**YOUR OBJECTIVE:** Gather all lines with "Mächtiges" from the records.

[Stored data entries]
----

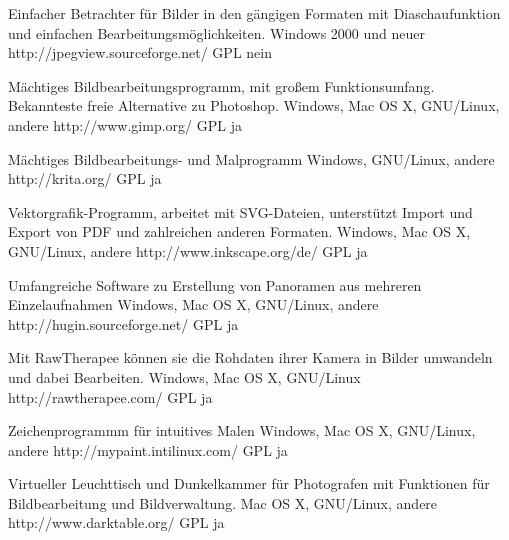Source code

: \documentclass[11pt,a4paper,landscape,twocolumn]{article}
\begin{document}

{Einfacher Betrachter für Bilder in den gängigen Formaten mit Diaschaufunktion und einfachen Bearbeitungsmöglichkeiten.}
{Windows 2000 und neuer}
{http://jpegview.sourceforge.net/}
{GPL}
{nein}

{Mächtiges Bildbearbeitungsprogramm, mit großem Funktionsumfang. Bekannteste freie Alternative zu Photoshop.}
{Windows, Mac OS X, GNU/Linux, andere}
{http://www.gimp.org/}
{GPL}
{ja}

{Mächtiges Bildbearbeitungs- und Malprogramm}
{Windows, GNU/Linux, andere}
{http://krita.org/}
{GPL}
{ja}

{Vektorgrafik-Programm, arbeitet mit SVG-Dateien, unterstützt Import und Export von PDF und zahlreichen anderen Formaten.}
{Windows, Mac OS X, GNU/Linux, andere}
{http://www.inkscape.org/de/}
{GPL}
{ja}

\newpage %

{Umfangreiche Software zu Erstellung von Panoramen aus mehreren Einzelaufnahmen}
{Windows, Mac OS X, GNU/Linux, andere}
{http://hugin.sourceforge.net/}
{GPL}
{ja}

{Mit RawTherapee können sie die Rohdaten ihrer Kamera in Bilder umwandeln und dabei Bearbeiten.}
{Windows, Mac OS X, GNU/Linux}
{http://rawtherapee.com/ }
{GPL}
{ja}

{Zeichenprogrammm für intuitives Malen}
{Windows, Mac OS X, GNU/Linux, andere}
{http://mypaint.intilinux.com/}
{GPL}
{ja}

{Virtueller Leuchttisch und Dunkelkammer für Photografen mit Funktionen für Bildbearbeitung und Bildverwaltung.}
{Mac OS X, GNU/Linux, andere}
{http://www.darktable.org/}
{GPL}
{ja}
\end{document}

----

**EXERCISE OUTPUT:**
{Mächtiges Bildbearbeitungsprogramm, mit großem Funktionsumfang. Bekannteste freie Alternative zu Photoshop.}
{Mächtiges Bildbearbeitungs- und Malprogramm}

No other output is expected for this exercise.